Ash Wednesday, beginning of Lent for all Christians, beginning of sober times and reflection of all sins and misdeeds. End of holiday hilarity--even as such hilarious holidays as St. Valentine's Day and Presidents' Day fall right in that 40-day block. (They came later...who knew when the Church began?)
As a Catholic School child (8 years of unrelenting nuns and priests and aspiring saints), Ash Wednesday did NOT mean hang overs from Mardi Gras celebrations nor trading plastic beads and wanton stories of excess. Ash Wednesday meant either going with the Parental Units, before school, to Mass, at Church, and during the sacred celebration, walking up to the altar and getting a usually red-faced priest to stick his huge thumb in a plate of what looked like cold cigarette ashes (though the priest often smelled of cigar smoke, himself...) and then rubbed what was supposed to be a Sign of the Cross on one's forhead. By the time we got home, the "cross" had melted into a smudged thumb print.
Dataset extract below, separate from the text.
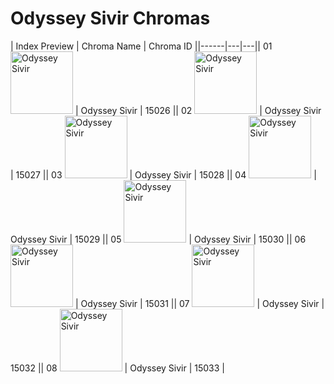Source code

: # Odyssey Sivir Chromas

| Index  Preview | Chroma Name | Chroma ID ||------|---|---|| 01  <img src='https://raw.communitydragon.org/latest/plugins/rcp-be-lol-game-data/global/default/v1/champion-chroma-images/15/15026.png' alt='Odyssey Sivir' width='100'> | Odyssey Sivir | 15026 || 02  <img src='https://raw.communitydragon.org/latest/plugins/rcp-be-lol-game-data/global/default/v1/champion-chroma-images/15/15027.png' alt='Odyssey Sivir' width='100'> | Odyssey Sivir | 15027 || 03  <img src='https://raw.communitydragon.org/latest/plugins/rcp-be-lol-game-data/global/default/v1/champion-chroma-images/15/15028.png' alt='Odyssey Sivir' width='100'> | Odyssey Sivir | 15028 || 04  <img src='https://raw.communitydragon.org/latest/plugins/rcp-be-lol-game-data/global/default/v1/champion-chroma-images/15/15029.png' alt='Odyssey Sivir' width='100'> | Odyssey Sivir | 15029 || 05  <img src='https://raw.communitydragon.org/latest/plugins/rcp-be-lol-game-data/global/default/v1/champion-chroma-images/15/15030.png' alt='Odyssey Sivir' width='100'> | Odyssey Sivir | 15030 || 06  <img src='https://raw.communitydragon.org/latest/plugins/rcp-be-lol-game-data/global/default/v1/champion-chroma-images/15/15031.png' alt='Odyssey Sivir' width='100'> | Odyssey Sivir | 15031 || 07  <img src='https://raw.communitydragon.org/latest/plugins/rcp-be-lol-game-data/global/default/v1/champion-chroma-images/15/15032.png' alt='Odyssey Sivir' width='100'> | Odyssey Sivir | 15032 || 08  <img src='https://raw.communitydragon.org/latest/plugins/rcp-be-lol-game-data/global/default/v1/champion-chroma-images/15/15033.png' alt='Odyssey Sivir' width='100'> | Odyssey Sivir | 15033 |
If we waited for the school celebration, it meant walking a few blocks down Lincoln Street, to Sacred Heart Church,from Sacred Heart School. We filed, one by one, with nuns running in the gutters, all the way to the Church. There, inside, we confronted the same scene--big priests with bowls of cold ashes--ready to mark us as mortals destined for ruin--and possibly a Higher Plane--if we towed the line. (I had my doubts, even then. But by then, I'd learned to "go with the flow"--at least outwardly--if I could contain myself.)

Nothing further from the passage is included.